Tribe receives FCC approval on 2.5GHz broadband

SUIT

The Southern Ute Indian Tribe has officially been awarded the 2.5GHz spectrum across the Southern Ute Reservation by the Federal Communications Commission (FCC) per the Rural Tribal Priority Window. 

“Tribal Council granted Shared Services permission to make the application through resolution 202-069, and per the resolution, we still do have work to do over the next five years to meet the requirements to keep the spectrum,” explained Justin Roller, Vice President Applications Development with Southern Ute Shared Services. “This is a very important step in improving broadband access throughout the reservation and should be an asset to the Tribe for years to come.”
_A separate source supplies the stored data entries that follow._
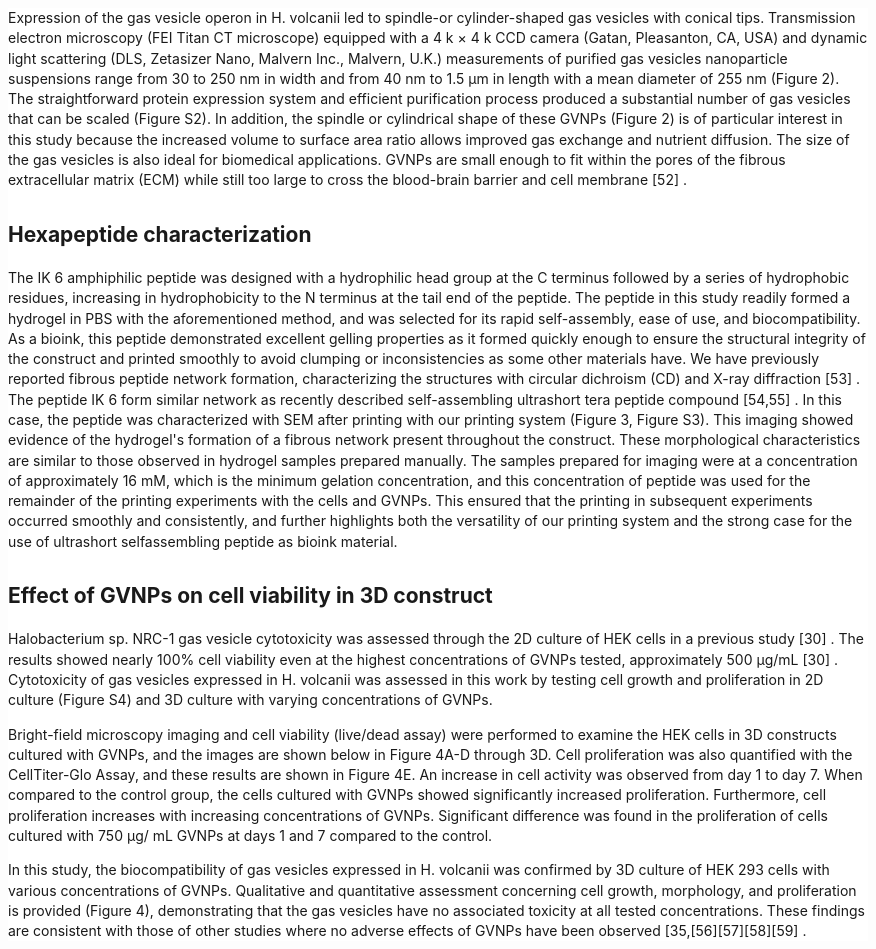 Expression of the gas vesicle operon in H. volcanii led to spindle-or cylinder-shaped gas vesicles with conical tips. Transmission electron microscopy (FEI Titan CT microscope) equipped with a 4 k × 4 k CCD camera (Gatan, Pleasanton, CA, USA) and dynamic light scattering (DLS, Zetasizer Nano, Malvern Inc., Malvern, U.K.) measurements of purified gas vesicles nanoparticle suspensions range from 30 to 250 nm in width and from 40 nm to 1.5 μm in length with a mean diameter of 255 nm (Figure 2). The straightforward protein expression system and efficient purification process produced a substantial number of gas vesicles that can be scaled (Figure S2). In addition, the spindle or cylindrical shape of these GVNPs (Figure 2) is of particular interest in this study because the increased volume to surface area ratio allows improved gas exchange and nutrient diffusion. The size of the gas vesicles is also ideal for biomedical applications. GVNPs are small enough to fit within the pores of the fibrous extracellular matrix (ECM) while still too large to cross the blood-brain barrier and cell membrane [52] .

## Hexapeptide characterization

The IK 6 amphiphilic peptide was designed with a hydrophilic head group at the C terminus followed by a series of hydrophobic residues, increasing in hydrophobicity to the N terminus at the tail end of the peptide. The peptide in this study readily formed a hydrogel in PBS with the aforementioned method, and was selected for its rapid self-assembly, ease of use, and biocompatibility. As a bioink, this peptide demonstrated excellent gelling properties as it formed quickly enough to ensure the structural integrity of the construct and printed smoothly to avoid clumping or inconsistencies as some other materials have. We have previously reported fibrous peptide network formation, characterizing the structures with circular dichroism (CD) and X-ray diffraction [53] . The peptide IK 6 form similar network as recently described self-assembling ultrashort tera peptide compound [54,55] . In this case, the peptide was characterized with SEM after printing with our printing system (Figure 3, Figure S3). This imaging showed evidence of the hydrogel's formation of a fibrous network present throughout the construct. These morphological characteristics are similar to those observed in hydrogel samples prepared manually. The samples prepared for imaging were at a concentration of approximately 16 mM, which is the minimum gelation concentration, and this concentration of peptide was used for the remainder of the printing experiments with the cells and GVNPs. This ensured that the printing in subsequent experiments occurred smoothly and consistently, and further highlights both the versatility of our printing system and the strong case for the use of ultrashort selfassembling peptide as bioink material.

## Effect of GVNPs on cell viability in 3D construct

Halobacterium sp. NRC-1 gas vesicle cytotoxicity was assessed through the 2D culture of HEK cells in a previous study [30] . The results showed nearly 100% cell viability even at the highest concentrations of GVNPs tested, approximately 500 μg/mL [30] . Cytotoxicity of gas vesicles expressed in H. volcanii was assessed in this work by testing cell growth and proliferation in 2D culture (Figure S4) and 3D culture with varying concentrations of GVNPs.

Bright-field microscopy imaging and cell viability (live/dead assay) were performed to examine the HEK cells in 3D constructs cultured with GVNPs, and the images are shown below in Figure 4A-D through 3D. Cell proliferation was also quantified with the CellTiter-Glo Assay, and these results are shown in Figure 4E. An increase in cell activity was observed from day 1 to day 7. When compared to the control group, the cells cultured with GVNPs showed significantly increased proliferation. Furthermore, cell proliferation increases with increasing concentrations of GVNPs. Significant difference was found in the proliferation of cells cultured with 750 μg/ mL GVNPs at days 1 and 7 compared to the control.

In this study, the biocompatibility of gas vesicles expressed in H. volcanii was confirmed by 3D culture of HEK 293 cells with various concentrations of GVNPs. Qualitative and quantitative assessment concerning cell growth, morphology, and proliferation is provided (Figure 4), demonstrating that the gas vesicles have no associated toxicity at all tested concentrations. These findings are consistent with those of other studies where no adverse effects of GVNPs have been observed [35,[56][57][58][59] .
The Federal Communications Commission regulates interstate and international communications by radio, television, wire, satellite and cable in all 50 states, the District of Columbia and U.S. territories. The FCC granted its first licenses in the 2.5 GHz rural tribal priority window; licenses were granted to 154 tribal applicants for prime mid-band spectrum to help close the digital divide and enable advanced wireless communications across tribal lands, including 5G.

“The FCC’s Wireless Telecommunications Bureau this week issued the first set of spectrum licenses through the agency’s first-of-its-kind Rural Tribal Priority Window to Tribal entities across the country,” according to a recent press release from the FCC.

Access to broadband infrastructure and internet service has been a challenge across Indian Country in recent years, a situation which has been greatly exacerbated by the coronavirus pandemic. The lack of reliable internet has affected remote learning for both teachers and students, as well as those who need to access Wi-Fi for work.

“I would also like to recognize Delbert Cuthair for his role in coordinating the application process and following up with third parties and the FCC throughout the process to get this done,” Roller emphasized. Cuthair is a Project Manager with Southern Ute Shared Services and a member of the Southern Ute Indian Tribe. “Thank you, Delbert.”